The police paid special attention to a local architectural curiosity known as the “Palace of Depressions.” It was a whimsical “fairytale castle” built in the 1930s from stones, clay, and various debris taken from a dump.

The thing is, this building was already associated with a murky history of a baby abduction. In 1956, the then-owner of the building contacted the FBI and claimed that kidnappers held a little Peter Weinberger, a baby stolen from his parents in New York, there.

But later, he claimed it wasn’t true and ended up spending a year in prison for perjury. But why he made the initial claim at all remained unclear.

The police searched the “Palace of Depressions,” but found nothing suspicious. However, the ominous building retained its sinister aura and was repeatedly vandalized by local residents until it was finally demolished in 1969.

Little Billy was also searched for from the air with the help of two helicopters borrowed from the nearest Naval Air Station. But again, to no avail. And the search dogs quickly picked up Billy’s trail near the door of his house and… then promptly lost it.

A few days after Billy’s disappearance, the missing dog Baby suddenly ran back to the house from somewhere. His fur was thoroughly wet, as if he had fallen into water, although it could have been wet from the snow as well. Where Baby had been during his absence remained unknown.

Subsequently, the investigation found out that between 13:00 and 14:00, a garbage truck passed through the street where the Jones family lived, collecting trash from bins near the houses. It was theorized that Billy might have climbed into a trash bin and accidentally ended up in the truck with the garbage. Alternatively, someone could have quickly killed him and hidden the body in the trash, which the truck then carried away.

The garbage collectors were thoroughly questioned, but they swore they hadn’t seen any little boys resembling Billy when they were working on that street. The police also systematically searched the dump where the trash from that street was taken, but found nothing.

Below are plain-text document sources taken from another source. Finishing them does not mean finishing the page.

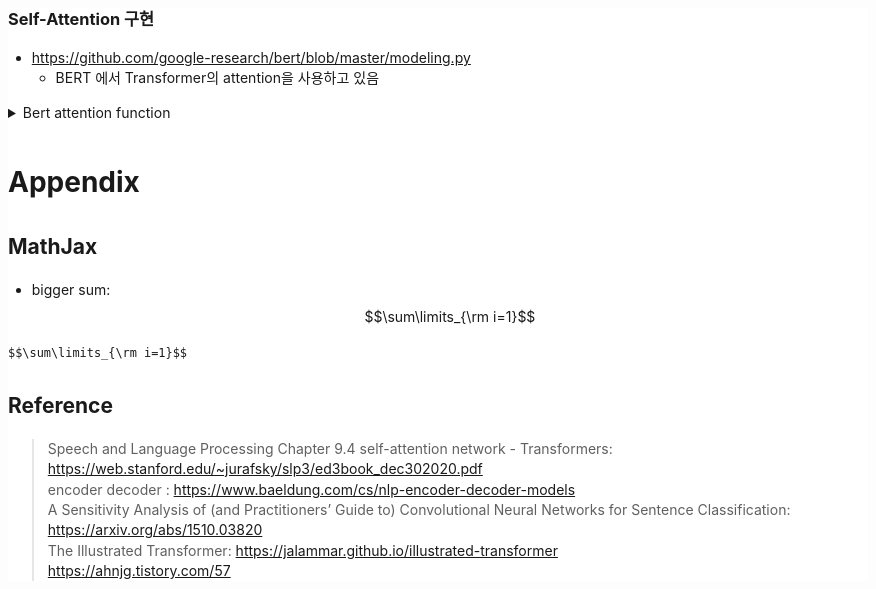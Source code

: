 ### Self-Attention 구현
- <https://github.com/google-research/bert/blob/master/modeling.py>  
  - BERT 에서 Transformer의 attention을 사용하고 있음
<details><summary>Bert attention function</summary></details>





    


# Appendix
## MathJax
- bigger sum: $$\sum\limits_{\rm i=1}$$
```
$$\sum\limits_{\rm i=1}$$
```

## Reference
> Speech and Language Processing Chapter 9.4 self-attention network - Transformers: <https://web.stanford.edu/~jurafsky/slp3/ed3book_dec302020.pdf>  
> encoder decoder : <https://www.baeldung.com/cs/nlp-encoder-decoder-models>  
> A Sensitivity Analysis of (and Practitioners’ Guide to) Convolutional Neural Networks for Sentence Classification: <https://arxiv.org/abs/1510.03820>  
> The Illustrated Transformer: <https://jalammar.github.io/illustrated-transformer>  
> <https://ahnjg.tistory.com/57>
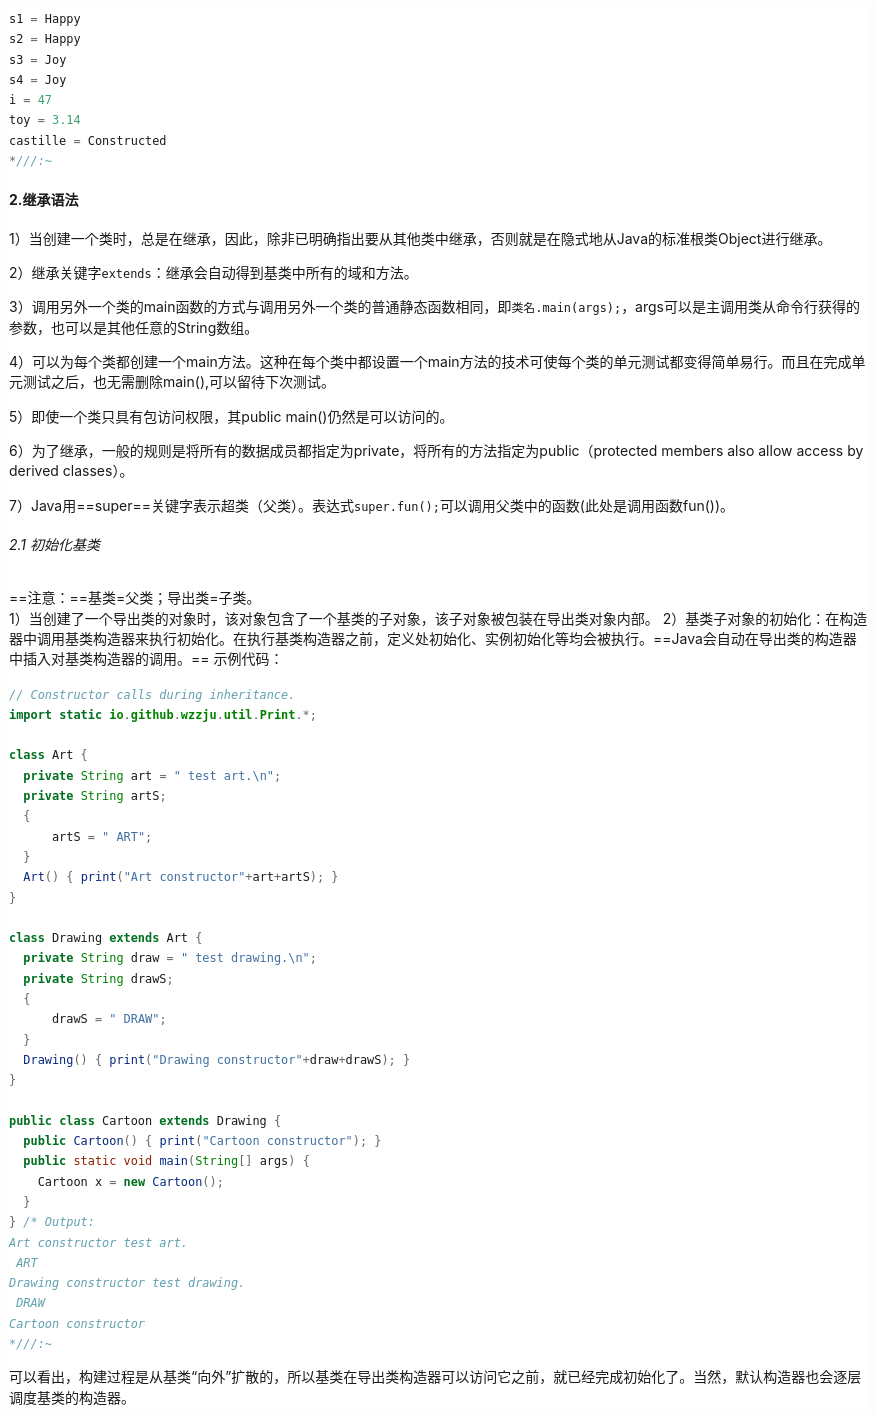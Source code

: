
 ```Java
s1 = Happy
s2 = Happy
s3 = Joy
s4 = Joy
i = 47
toy = 3.14
castille = Constructed
*///:~
```
#### 2.继承语法
1）当创建一个类时，总是在继承，因此，除非已明确指出要从其他类中继承，否则就是在隐式地从Java的标准根类Object进行继承。  

2）继承关键字`extends`：继承会自动得到基类中所有的域和方法。  

3）调用另外一个类的main函数的方式与调用另外一个类的普通静态函数相同，即`类名.main(args);`，args可以是主调用类从命令行获得的参数，也可以是其他任意的String数组。  

4）可以为每个类都创建一个main方法。这种在每个类中都设置一个main方法的技术可使每个类的单元测试都变得简单易行。而且在完成单元测试之后，也无需删除main(),可以留待下次测试。  

5）即使一个类只具有包访问权限，其public main()仍然是可以访问的。  

6）为了继承，一般的规则是将所有的数据成员都指定为private，将所有的方法指定为public（protected members also allow access by derived classes）。   

7）Java用==super==关键字表示超类（父类）。表达式`super.fun();`可以调用父类中的函数(此处是调用函数fun())。  

###### 2.1 初始化基类
==注意：==基类=父类；导出类=子类。  
1）当创建了一个导出类的对象时，该对象包含了一个基类的子对象，该子对象被包装在导出类对象内部。
2）基类子对象的初始化：在构造器中调用基类构造器来执行初始化。在执行基类构造器之前，定义处初始化、实例初始化等均会被执行。==Java会自动在导出类的构造器中插入对基类构造器的调用。==
示例代码：
```Java
// Constructor calls during inheritance.
import static io.github.wzzju.util.Print.*;

class Art {
  private String art = " test art.\n";
  private String artS;
  {
	  artS = " ART";
  }
  Art() { print("Art constructor"+art+artS); }
}

class Drawing extends Art {
  private String draw = " test drawing.\n";
  private String drawS;
  {
	  drawS = " DRAW";
  }
  Drawing() { print("Drawing constructor"+draw+drawS); }
}

public class Cartoon extends Drawing {
  public Cartoon() { print("Cartoon constructor"); }
  public static void main(String[] args) {
    Cartoon x = new Cartoon();
  }
} /* Output:
Art constructor test art.
 ART
Drawing constructor test drawing.
 DRAW
Cartoon constructor
*///:~
```
可以看出，构建过程是从基类“向外”扩散的，所以基类在导出类构造器可以访问它之前，就已经完成初始化了。当然，默认构造器也会逐层调度基类的构造器。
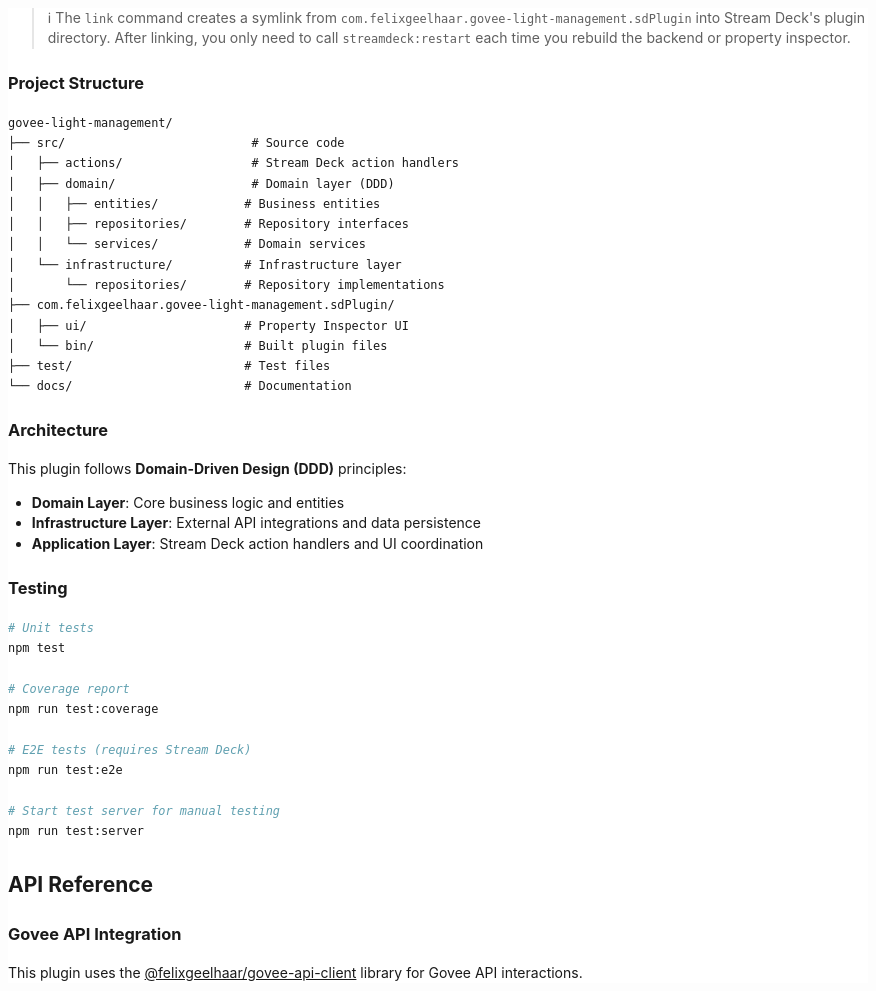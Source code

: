 > ℹ️ The `link` command creates a symlink from `com.felixgeelhaar.govee-light-management.sdPlugin` into Stream Deck's plugin directory. After linking, you only need to call `streamdeck:restart` each time you rebuild the backend or property inspector.

### Project Structure

```
govee-light-management/
├── src/                          # Source code
│   ├── actions/                  # Stream Deck action handlers
│   ├── domain/                   # Domain layer (DDD)
│   │   ├── entities/            # Business entities
│   │   ├── repositories/        # Repository interfaces
│   │   └── services/            # Domain services
│   └── infrastructure/          # Infrastructure layer
│       └── repositories/        # Repository implementations
├── com.felixgeelhaar.govee-light-management.sdPlugin/
│   ├── ui/                      # Property Inspector UI
│   └── bin/                     # Built plugin files
├── test/                        # Test files
└── docs/                        # Documentation
```

### Architecture

This plugin follows **Domain-Driven Design (DDD)** principles:

- **Domain Layer**: Core business logic and entities
- **Infrastructure Layer**: External API integrations and data persistence
- **Application Layer**: Stream Deck action handlers and UI coordination

### Testing

```bash
# Unit tests
npm test

# Coverage report
npm run test:coverage

# E2E tests (requires Stream Deck)
npm run test:e2e

# Start test server for manual testing
npm run test:server
```

## API Reference

### Govee API Integration

This plugin uses the [@felixgeelhaar/govee-api-client](https://www.npmjs.com/package/@felixgeelhaar/govee-api-client) library for Govee API interactions.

A year passed after Billy’s disappearance, then another, and the Jones family still didn’t lose hope of finding him, speculating that the boy might still be alive, perhaps adopted by other people.

In 1964, out of desperation, the Joneses decided to turn to psychics. The first one immediately said that Billy was definitely alive and claimed that he had been abducted by a man whose wife had suffered a mental breakdown after the death of her own young son. This psychic went on to say that the abductor had taken Billy to an Amish community in Pennsylvania and was raising him there as his own son.

However, investigators were skeptical of this theory, believing that Billy, who was almost 4 years old at the time of his abduction, would likely retain memories of his real family and would have told someone about it as he got older.

Then the family found another psychic, who said that Billy had been killed in a hit-and-run accident. The panicked perpetrator then buried the boy’s body nearby. This psychic’s descriptions of the perpetrator’s appearance and his car yielded no results when presented to the police.

More than twenty years passed. In the 1980s, Jill, Billy’s adult sister, agreed to undergo regressive hypnosis to try to remember what happened to her brother and what role the Boogeyman played in it.

She recounted seeing herself and Billy standing outside their house holding hands, and then they saw two men fighting near the Palace of Depressions, which was located very close to their house. Then it seemed like something was skipped. Jill only remembered herself walking alone to the house door.

The disappearance of Billy Jones Jr. remains one of the largest unsolved missing persons cases in the state of New Jersey to this day.

In 2009, the case was reopened, as investigators hoped that advancements in DNA technology and age-progressed photos of Billy could lead to a breakthrough. However, this did not happen.

Many have wondered, and continue to wonder, why young Jill said that Billy was taken by the Boogeyman. Was there really some horrifying supernatural creature that abducted the boy in the best traditions of horror movies? Or could it have been someone in a scary mask? Or was it a stranger who, when the girl asked who he was, jokingly replied that he was the Boogeyman?